The Big #1: Gotham City Garage

Whatever else I might have to say about them, DC have absolutely hit on a winning formula for their Digital First offerings. By now, Bombshells is one of my favourite series of all time and the various Trinity-starring anthologies were gold mines of interesting, innovative takes on the characters that often put their mainstream counterparts to shame. Seriously, take the time to track down the collected editions of Sensation Comics, Legends of the Dark Knight and Adventures of Superman at some point, you'll never see as many and as interesting interpretations of DC's flagship characters as you will in those issues. Plus, there was a fantastic Batman Beyond series under the digital imprint.

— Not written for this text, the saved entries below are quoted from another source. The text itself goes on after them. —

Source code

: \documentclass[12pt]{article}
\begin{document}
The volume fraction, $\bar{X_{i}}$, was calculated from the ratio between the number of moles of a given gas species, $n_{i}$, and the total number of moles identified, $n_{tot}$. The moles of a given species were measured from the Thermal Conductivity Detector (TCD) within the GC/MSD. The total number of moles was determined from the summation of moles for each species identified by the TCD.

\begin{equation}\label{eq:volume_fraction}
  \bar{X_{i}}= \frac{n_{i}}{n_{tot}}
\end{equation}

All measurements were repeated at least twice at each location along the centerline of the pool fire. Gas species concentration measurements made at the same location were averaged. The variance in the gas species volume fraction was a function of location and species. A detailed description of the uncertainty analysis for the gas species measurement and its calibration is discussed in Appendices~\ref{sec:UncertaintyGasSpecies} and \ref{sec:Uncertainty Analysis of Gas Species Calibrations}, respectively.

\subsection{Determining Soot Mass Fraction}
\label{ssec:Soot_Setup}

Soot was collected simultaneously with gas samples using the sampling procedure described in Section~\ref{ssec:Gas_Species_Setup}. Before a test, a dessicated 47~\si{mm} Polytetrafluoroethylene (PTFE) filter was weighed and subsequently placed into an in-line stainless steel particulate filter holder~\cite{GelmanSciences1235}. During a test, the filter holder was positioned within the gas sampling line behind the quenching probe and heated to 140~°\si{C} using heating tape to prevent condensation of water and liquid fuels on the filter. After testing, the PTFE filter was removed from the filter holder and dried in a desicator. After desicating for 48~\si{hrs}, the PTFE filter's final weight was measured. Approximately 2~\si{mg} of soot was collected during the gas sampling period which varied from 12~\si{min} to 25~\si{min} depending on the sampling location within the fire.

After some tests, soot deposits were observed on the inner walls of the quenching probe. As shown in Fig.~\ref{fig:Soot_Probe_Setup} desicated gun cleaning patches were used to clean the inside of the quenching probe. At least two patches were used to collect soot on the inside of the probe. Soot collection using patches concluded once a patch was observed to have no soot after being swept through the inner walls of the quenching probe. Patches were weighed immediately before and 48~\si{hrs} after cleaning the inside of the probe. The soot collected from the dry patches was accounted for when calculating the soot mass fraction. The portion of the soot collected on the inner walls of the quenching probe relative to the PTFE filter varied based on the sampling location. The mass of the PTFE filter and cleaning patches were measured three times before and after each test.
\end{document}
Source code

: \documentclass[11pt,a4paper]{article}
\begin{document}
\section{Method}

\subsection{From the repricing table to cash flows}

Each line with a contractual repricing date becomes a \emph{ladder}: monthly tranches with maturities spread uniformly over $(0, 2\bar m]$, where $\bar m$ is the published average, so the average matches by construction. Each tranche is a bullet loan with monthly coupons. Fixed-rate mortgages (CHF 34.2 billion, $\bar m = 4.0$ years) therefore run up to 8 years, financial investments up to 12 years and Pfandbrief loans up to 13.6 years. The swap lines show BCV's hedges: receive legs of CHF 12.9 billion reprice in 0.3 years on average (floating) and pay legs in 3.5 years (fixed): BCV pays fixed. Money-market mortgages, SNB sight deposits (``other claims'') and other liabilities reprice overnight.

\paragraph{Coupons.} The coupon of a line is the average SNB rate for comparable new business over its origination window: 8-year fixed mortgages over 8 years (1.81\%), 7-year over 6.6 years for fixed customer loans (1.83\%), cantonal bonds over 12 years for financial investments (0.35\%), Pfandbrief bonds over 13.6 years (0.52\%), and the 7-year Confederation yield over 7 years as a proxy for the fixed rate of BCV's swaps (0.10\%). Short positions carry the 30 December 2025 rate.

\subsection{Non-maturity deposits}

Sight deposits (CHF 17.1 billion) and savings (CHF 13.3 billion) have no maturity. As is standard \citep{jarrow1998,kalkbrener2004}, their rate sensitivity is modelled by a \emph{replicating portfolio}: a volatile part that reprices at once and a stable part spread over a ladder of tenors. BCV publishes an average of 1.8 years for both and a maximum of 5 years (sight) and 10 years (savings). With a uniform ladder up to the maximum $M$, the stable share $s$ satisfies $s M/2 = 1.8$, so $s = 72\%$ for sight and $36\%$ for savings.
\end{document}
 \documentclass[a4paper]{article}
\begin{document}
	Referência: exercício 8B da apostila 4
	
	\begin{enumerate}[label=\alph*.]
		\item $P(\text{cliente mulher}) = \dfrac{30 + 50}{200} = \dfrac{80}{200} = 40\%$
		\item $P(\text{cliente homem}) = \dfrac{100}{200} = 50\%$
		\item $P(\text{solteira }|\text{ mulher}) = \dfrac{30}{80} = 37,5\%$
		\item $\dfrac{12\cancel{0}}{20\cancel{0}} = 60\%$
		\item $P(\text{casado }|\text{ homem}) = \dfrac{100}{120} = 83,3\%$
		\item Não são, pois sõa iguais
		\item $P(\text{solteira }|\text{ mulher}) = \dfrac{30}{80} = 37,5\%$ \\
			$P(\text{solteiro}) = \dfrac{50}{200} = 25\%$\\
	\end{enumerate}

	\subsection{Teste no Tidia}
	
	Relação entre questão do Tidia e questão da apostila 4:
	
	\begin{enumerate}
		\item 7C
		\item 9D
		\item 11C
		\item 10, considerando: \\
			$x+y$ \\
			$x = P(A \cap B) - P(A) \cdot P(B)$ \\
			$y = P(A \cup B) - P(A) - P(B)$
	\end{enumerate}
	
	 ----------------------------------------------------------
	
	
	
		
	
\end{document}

Anyway, here we are again: Gotham City Sirens, another alternative universe again focussing on DC most iconic female characters (and, hopefully, like Bombshells it'll spin out to encompass many more characters).

This time its thirty plus years since the end of the world and the last city on Earth is The Garden, a utopia governed by Lex Luthor. Yes, its dystopia o'clock and our plucky young female protagonist is Kara Gordon who has some sort of job managing the implants that keep people docile and happy. That is, of course, until her secret past catches up with her and she's forced to go on the run.

This is absolutely and blatantly an attempt to do the DC Universe as YA dystopian fiction and you know what? I am all for that. True, we've got a year long Kamandi series running right now but seeing Supergirl running around a world that's half Logan's Run and half Mad Max has an extra edge of gleeful smashing the toys together to see how it works to it. The whole first issue follows Kara, Harley on the cover be damned but I'm more than used to the fact that covers mean nothing from the last two years of Bombshells, and the titular garage has yet to appear. Neither has Gotham, come to think of it, whatever form the place takes in this world. Certainly a different one since we get to see what Batman is like in this world and... its not a nice guy who adopts orphans, that's for damn sure.

Whilst the series doesn't gran me as strongly and powerfully as Bombshells did, it doesn't introduce a lot of interesting elements and some nice character redesigns. The world is interesting if, at the moment, a bit too easy to boil down to two film references. Part of this feeling, though, is probably down to the source material. I'm not really that into the Hunger Games and its stablemates whereas Bombshells' pin-up art style has a more timeless and attention grabbing quality to it, at least for me.

That having been said, the cliffhanger promises that the series might be going in a more Mad Max-y direction with the next issue, which is right up my street.